The film’s poster has also been revealed:
Matt Meltzer, writing for Thrillist:
Every state in this country has something — be it a park, a museum, a mountain, hell, an entire freaking city — that’s downright fantastic but just doesn’t get the credit it’s due. Sure, maybe it’s known, loved, and revered by some people in the region (those who, no doubt, will roll their eyes at this list ’cause they’re already in the know) but for the most part, these spots go unnoticed, or worse, play second fiddle to more popular destinations.
Where are these places? We wanted to know. So to find out, we asked the experts — from our knowledgeable local writers and editors, to the state tourism boards and visitors bureaus, to our high school friends who never moved away. (OK, so maybe not all experts.) And while we got a lot of suggestions — from vineyards in Rhode Island to space museums in Mississippi — each of these 50 best fit the bill as the most underrated place in its US state.
It would’ve been nice if they’d made a list of links for the states so you could navigate to any one of them directly, but otherwise this is a page worth bookmarking if you travel around the US a lot (or are planning to at some point).
By their very nature, the assets that populate the commons are largely inherited from the past, and that means they bring with them with the baggage of previous decisions (and the mind sets of past decision-makers). When the guesses made decades ago are still a good match for today’s needs, the benefits are shared. But what seemed like a good idea in a previous era does not always line up with today’s needs.
Cities and their contents are conversations that do not end. When thinking about what our civic assets should be and how they support our needs and desires as a community, there is no ‘right answer’ that will be stable and consistent for the rest of time.
(The bit in the piece about Apple literally building their new campus as a “walled garden” was something I hadn’t thought about until now.)

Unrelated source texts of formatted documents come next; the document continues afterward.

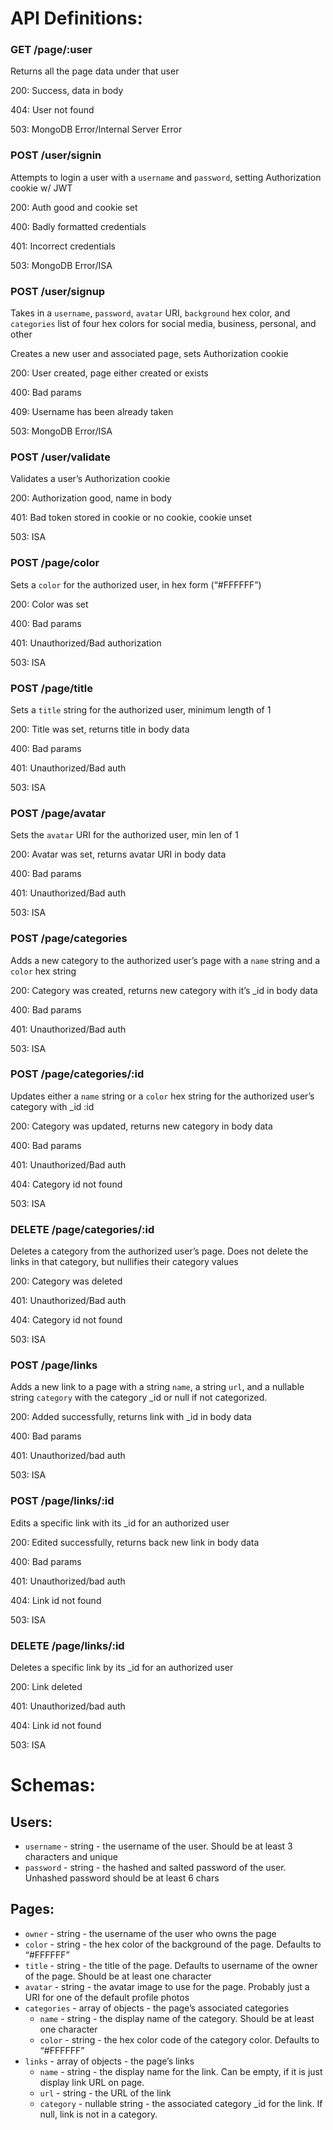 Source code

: # API Definitions:

### GET /page/:user

Returns all the page data under that user

200: Success, data in body

404: User not found

503: MongoDB Error/Internal Server Error

### POST /user/signin

Attempts to login a user with a `username` and `password`, setting Authorization cookie w/ JWT

200: Auth good and cookie set

400: Badly formatted credentials

401: Incorrect credentials

503: MongoDB Error/ISA

### POST /user/signup

Takes in a `username`, `password`, `avatar` URI, `background` hex color, and `categories` list of four hex colors for social media, business, personal, and other

Creates a new user and associated page, sets Authorization cookie

200: User created, page either created or exists

400: Bad params

409: Username has been already taken

503: MongoDB Error/ISA

### POST /user/validate

Validates a user’s Authorization cookie

200: Authorization good, name in body

401: Bad token stored in cookie or no cookie, cookie unset

503: ISA

### POST /page/color

Sets a `color` for the authorized user, in hex form (“#FFFFFF”)

200: Color was set

400: Bad params

401: Unauthorized/Bad authorization

503: ISA

### POST /page/title

Sets a `title` string for the authorized user, minimum length of 1

200: Title was set, returns title in body data

400: Bad params

401: Unauthorized/Bad auth

503: ISA

### POST /page/avatar

Sets the `avatar` URI for the authorized user, min len of 1

200: Avatar was set, returns avatar URI in body data

400: Bad params

401: Unauthorized/Bad auth

503: ISA

### POST /page/categories

Adds a new category to the authorized user’s page with a `name` string and a `color` hex string

200: Category was created, returns new category with it’s \_id in body data

400: Bad params

401: Unauthorized/Bad auth

503: ISA

### POST /page/categories/:id

Updates either a `name` string or a `color` hex string for the authorized user’s category with \_id :id

200: Category was updated, returns new category in body data

400: Bad params

401: Unauthorized/Bad auth

404: Category id not found

503: ISA

### DELETE /page/categories/:id

Deletes a category from the authorized user’s page. Does not delete the links in that category, but nullifies their category values

200: Category was deleted

401: Unauthorized/Bad auth

404: Category id not found

503: ISA

### POST /page/links

Adds a new link to a page with a string `name`, a string `url`, and a nullable string `category` with the category \_id or null if not categorized.

200: Added successfully, returns link with \_id in body data

400: Bad params

401: Unauthorized/bad auth

503: ISA

### POST /page/links/:id

Edits a specific link with its \_id for an authorized user

200: Edited successfully, returns back new link in body data

400: Bad params

401: Unauthorized/bad auth

404: Link id not found

503: ISA

### DELETE /page/links/:id

Deletes a specific link by its \_id for an authorized user

200: Link deleted

401: Unauthorized/bad auth

404: Link id not found

503: ISA

# Schemas:

## Users:

- `username` - string - the username of the user. Should be at least 3 characters and unique
- `password` - string - the hashed and salted password of the user. Unhashed password should be at least 6 chars

## Pages:

- `owner` - string - the username of the user who owns the page
- `color` - string - the hex color of the background of the page. Defaults to “#FFFFFF”
- `title` - string - the title of the page. Defaults to username of the owner of the page. Should be at least one character
- `avatar` - string - the avatar image to use for the page. Probably just a URI for one of the default profile photos
- `categories` - array of objects - the page’s associated categories
  - `name` - string - the display name of the category. Should be at least one character
  - `color` - string - the hex color code of the category color. Defaults to “#FFFFFF”
- `links` - array of objects - the page’s links
  - `name` - string - the display name for the link. Can be empty, if it is just display link URL on page.
  - `url` - string - the URL of the link
  - `category` - nullable string - the associated category \_id for the link. If null, link is not in a category.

Dash Marshall also made a short film imagining one possible future for Philadelphia in particular:
Nathaniel Scharping of Discover Magazine writes about the fascinating link between language and cognition:
Most linguists today agree that having a word for something alters our perception of it in some way. This is a version of the “Sapir-Whorf hypothesis”, [which] holds that without a word for something our minds are essentially stymied — we cannot even think about an unnamed concept.

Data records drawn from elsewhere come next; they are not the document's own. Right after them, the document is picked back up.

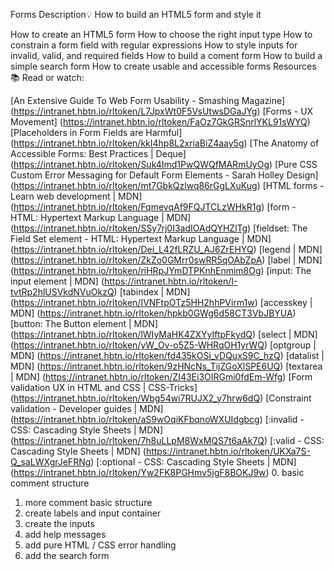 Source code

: Forms
Description:bulb:
How to build an HTML5 form and style it

How to create an HTML5 form
How to choose the right input type
How to constrain a form field with regular expressions
How to style inputs for invalid, valid, and required fields
How to build a coment form
How to build a simple search form
How to create usable and accessible forms
Resources:books:
Read or watch:

[An Extensive Guide To Web Form Usability - Smashing Magazine] (https://intranet.hbtn.io/rltoken/L7JpxWt0F5VsUtwsDGaJYg)
[Forms - UX Movement] (https://intranet.hbtn.io/rltoken/FaOz7GkGRSnrlYKL91sWYQ)
[Placeholders in Form Fields are Harmful] (https://intranet.hbtn.io/rltoken/kkI4hp8L2xriaBiZ4aay5g)
[The Anatomy of Accessible Forms: Best Practices | Deque] (https://intranet.hbtn.io/rltoken/Suk4Imd1PwQWQfMARmUyOg)
[Pure CSS Custom Error Messaging for Default Form Elements - Sarah Holley Design] (https://intranet.hbtn.io/rltoken/mt7GbkQzlwq86rGgLXuKug)
[HTML forms - Learn web development | MDN] (https://intranet.hbtn.io/rltoken/FqmevqAf9FQJTCLzWHkR1g)
[form - HTML: Hypertext Markup Language | MDN] (https://intranet.hbtn.io/rltoken/SSy7rj0I3adIOAdQYHZlTg)
[fieldset: The Field Set element - HTML: Hypertext Markup Language | MDN] (https://intranet.hbtn.io/rltoken/Dei_L42fLRZU_AJ6ZrEHYQ)
[legend | MDN] (https://intranet.hbtn.io/rltoken/ZkZo0GMrr0swRR5qOAbZpA)
[label | MDN] (https://intranet.hbtn.io/rltoken/riHRpJYmDTPKnhEnmim8Og)
[input: The input element | MDN] (https://intranet.hbtn.io/rltoken/I-tvtRp2hlUSVkdNVuOkzQ)
[tabindex | MDN] (https://intranet.hbtn.io/rltoken/IVNFtpOTz5HH2hhPVirm1w)
[accesskey | MDN] (https://intranet.hbtn.io/rltoken/hpkb0GWg6d58CT3VbJBYUA)
[button: The Button element | MDN] (https://intranet.hbtn.io/rltoken/lWIyMaHK4ZXYyIftpFkydQ)
[select | MDN] (https://intranet.hbtn.io/rltoken/yW_Ov-o5Z5-WHRqOH1yrWQ)
[optgroup | MDN] (https://intranet.hbtn.io/rltoken/fd435kOSi_vDQuxS9C_hzQ)
[datalist | MDN] (https://intranet.hbtn.io/rltoken/9zHNcNs_TijZGoXlSPE6UQ)
[textarea | MDN] (https://intranet.hbtn.io/rltoken/ZI43Ei3OIRGmi0fdEm-Wfg)
[Form validation UX in HTML and CSS | CSS-Tricks] (https://intranet.hbtn.io/rltoken/Wbg54wi7RUJX2_y7hrw6dQ)
[Constraint validation - Developer guides | MDN] (https://intranet.hbtn.io/rltoken/aS9wOqiKFbqnoWXUIdgbcg)
[:invalid - CSS: Cascading Style Sheets | MDN] (https://intranet.hbtn.io/rltoken/7h8uLLpM8WxMQS7t6aAk7Q)
[:valid - CSS: Cascading Style Sheets | MDN] (https://intranet.hbtn.io/rltoken/UKXa7S-Q_saLWXgrJeFRNg)
[:optional - CSS: Cascading Style Sheets | MDN] (https://intranet.hbtn.io/rltoken/Yw2FK8PGHmv5jgF8BOKJ9w)
0. basic comment structure
1. more comment basic structure
2. create labels and input container
3. create the inputs
4. add help messages
5. add pure HTML / CSS error handling
6. add the search form

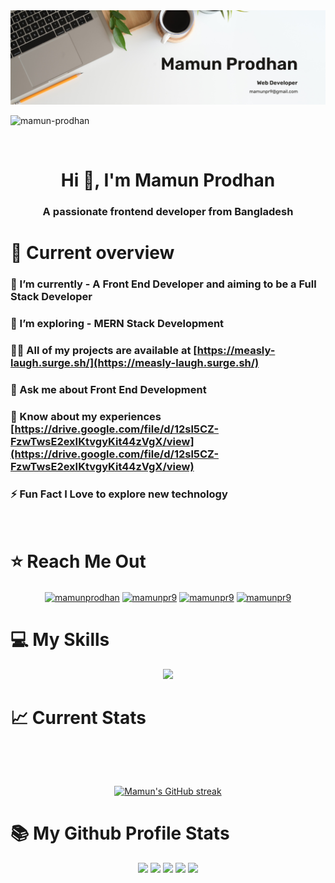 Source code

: <a href="https://www.facebook.com/mamunpr9/">
<img src="https://raw.githubusercontent.com/mamun-prodhan/mamun-prodhan/main/assets/cover/Mamun%20Prodhan.png" />
</a>
<p align="left"> <img src="https://komarev.com/ghpvc/?username=mamun-prodhan&label=Profile%20views&color=0e75b6&style=flat" alt="mamun-prodhan" /> </p>

<br />

<h1 align="center">Hi 👋, I'm Mamun Prodhan</h1>

<h3 align="center">A passionate frontend developer from Bangladesh</h3>

# :eyes: Current overview

### 🔭 I’m currently - A Front End Developer and aiming to be a Full Stack Developer

### 🌱 I’m exploring - **MERN** Stack Development

### 👨‍💻 All of my projects are available at [https://measly-laugh.surge.sh/](https://measly-laugh.surge.sh/)

### 💬 Ask me about **Front End Development**

### 📄 Know about my experiences [https://drive.google.com/file/d/12sl5CZ-FzwTwsE2exIKtvgyKit44zVgX/view](https://drive.google.com/file/d/12sl5CZ-FzwTwsE2exIKtvgyKit44zVgX/view)

### ⚡ Fun Fact **I Love to explore new technology**

<br>

# ⭐ Reach Me Out

<p align="center">
<a href="https://linkedin.com/in/mamunprodhan" target="blank"><img align="center" src="https://raw.githubusercontent.com/rahuldkjain/github-profile-readme-generator/master/src/images/icons/Social/linked-in-alt.svg" alt="mamunprodhan" height="30" width="40" /></a>
<a href="https://fb.com/mamunpr9" target="blank"><img align="center" src="https://raw.githubusercontent.com/rahuldkjain/github-profile-readme-generator/master/src/images/icons/Social/facebook.svg" alt="mamunpr9" height="30" width="40" /></a>
<a href="https://twitter.com/mamunpr9" target="blank"><img align="center" src="https://raw.githubusercontent.com/rahuldkjain/github-profile-readme-generator/master/src/images/icons/Social/twitter.svg" alt="mamunpr9" height="30" width="40" /></a>
<a href="https://codepen.io/mamunpr9" target="blank"><img align="center" src="https://raw.githubusercontent.com/rahuldkjain/github-profile-readme-generator/master/src/images/icons/Social/codepen.svg" alt="mamunpr9" height="30" width="40" /></a>
</p>

# 💻 My Skills

<div align="center">

<img src="https://skillicons.dev/icons?i=html,css,js,firebase,tailwind,nodejs,mongo,react,express" />

</div>

# :chart_with_upwards_trend: Current Stats

<br />
<p align="center">
  <a href="https://github.com/rokonroni">

  </a>
</p>

<br />
<p align="center">
  <a href="https://github.com/mamun-prodhan">
    <img src="https://github-readme-streak-stats.herokuapp.com/?user=mamun-prodhan&theme=dark&border=FEEFC1&background=0D1117" alt="Mamun's GitHub streak"/>
  </a>
</p>

# 📚 My Github Profile Stats

<div align="center">

<img  src="http://github-profile-summary-cards.vercel.app/api/cards/repos-per-language?username=mamun-prodhan&theme=dark" />

<img src="http://github-profile-summary-cards.vercel.app/api/cards/most-commit-language?username=mamun-prodhan&theme=dark" />

<img src="http://github-profile-summary-cards.vercel.app/api/cards/stats?username=mamun-prodhan&theme=outrun" />

<img src="http://github-profile-summary-cards.vercel.app/api/cards/productive-time?username=mamun-prodhan&theme=dracula&utcOffset=8" />

<img src="http://github-profile-summary-cards.vercel.app/api/cards/profile-details?username=mamun-prodhan&theme=radical" />
</div>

Try a few more untranslatable words on for size: iktsuarpok, an Inuit word for the feeling of anticipation we feel while looking out the window waiting for someone to arrive; tartle, a Scottish word that describes hesitation when introducing someone because you’ve forgotten their name; or mokita, a word from the Kivila language of Papua New Guinea, describing a truth we all know but refuse to talk about.

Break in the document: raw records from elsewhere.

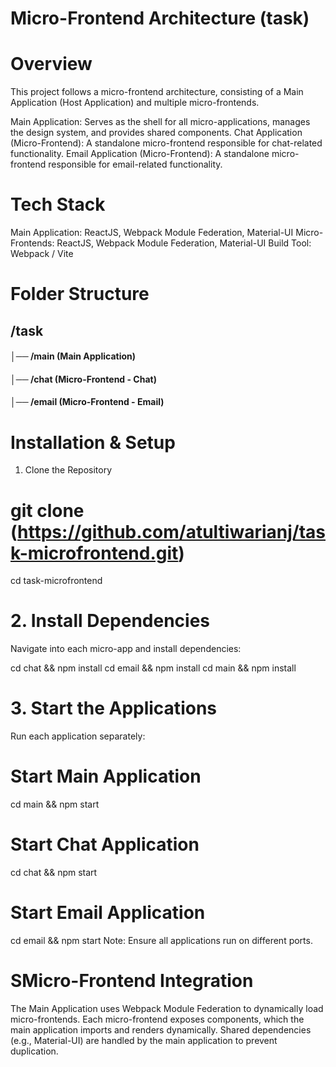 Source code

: # Micro-Frontend Architecture (task)
# Overview
This project follows a micro-frontend architecture, consisting of a Main Application (Host Application) and multiple micro-frontends.

Main Application: Serves as the shell for all micro-applications, manages the design system, and provides shared components.
Chat Application (Micro-Frontend): A standalone micro-frontend responsible for chat-related functionality.
Email Application (Micro-Frontend): A standalone micro-frontend responsible for email-related functionality.
# Tech Stack
Main Application: ReactJS, Webpack Module Federation, Material-UI
Micro-Frontends: ReactJS, Webpack Module Federation, Material-UI
Build Tool: Webpack / Vite
# Folder Structure

## /task
#### │── /main  (Main Application)
#### │── /chat  (Micro-Frontend - Chat)
#### │── /email (Micro-Frontend - Email)
# Installation & Setup
1. Clone the Repository

# git clone (https://github.com/atultiwarianj/task-microfrontend.git)
cd task-microfrontend



# 2. Install Dependencies
Navigate into each micro-app and install dependencies:

cd chat && npm install
cd email && npm install
cd main && npm install


# 3. Start the Applications
Run each application separately:

# Start Main Application
cd main && npm start

# Start Chat Application
cd chat && npm start

# Start Email Application
cd email && npm start
Note: Ensure all applications run on different ports.

# SMicro-Frontend Integration
The Main Application uses Webpack Module Federation to dynamically load micro-frontends.
Each micro-frontend exposes components, which the main application imports and renders dynamically.
Shared dependencies (e.g., Material-UI) are handled by the main application to prevent duplication.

Photographer Albert Dros explains the research and process that allowed him to capture some spectacular photos like the ones above:
- The right date for the Milky Way to rise next to the Fuego volcano, as seen from the Acatenango volcano. This would be around the end of March.
- A clear night with no clouds.
- Close to new moon for good visibility of the stars.
- Most importantly: luck. Specifically, I needed to get a good eruption at the right time. I say right time because I figured it would be extremely difficult to get both the stars and the lava properly exposed in one exposure because of the huge contrast difference. To get the perfect shot, I would have to shoot during late blue hour at sunset or early blue hour at sunrise.
Jessica Stewart of My Modern Met shares the history of the beautiful Studley Tool Chest, a woodworking masterpiece created by piano maker Henry O. Studley around the turn of the last century:
Designed to hold his own tools, as well as a collection of 19th-century hand tools, Studley worked diligently to craft an ingenious system that would pack everything into the relatively small space. Flip up trays, hidden compartments, and multiple layers conceal everything perfectly, like a well put together jig-saw puzzle. Each tool has its proper space, even clicking when pushed into place.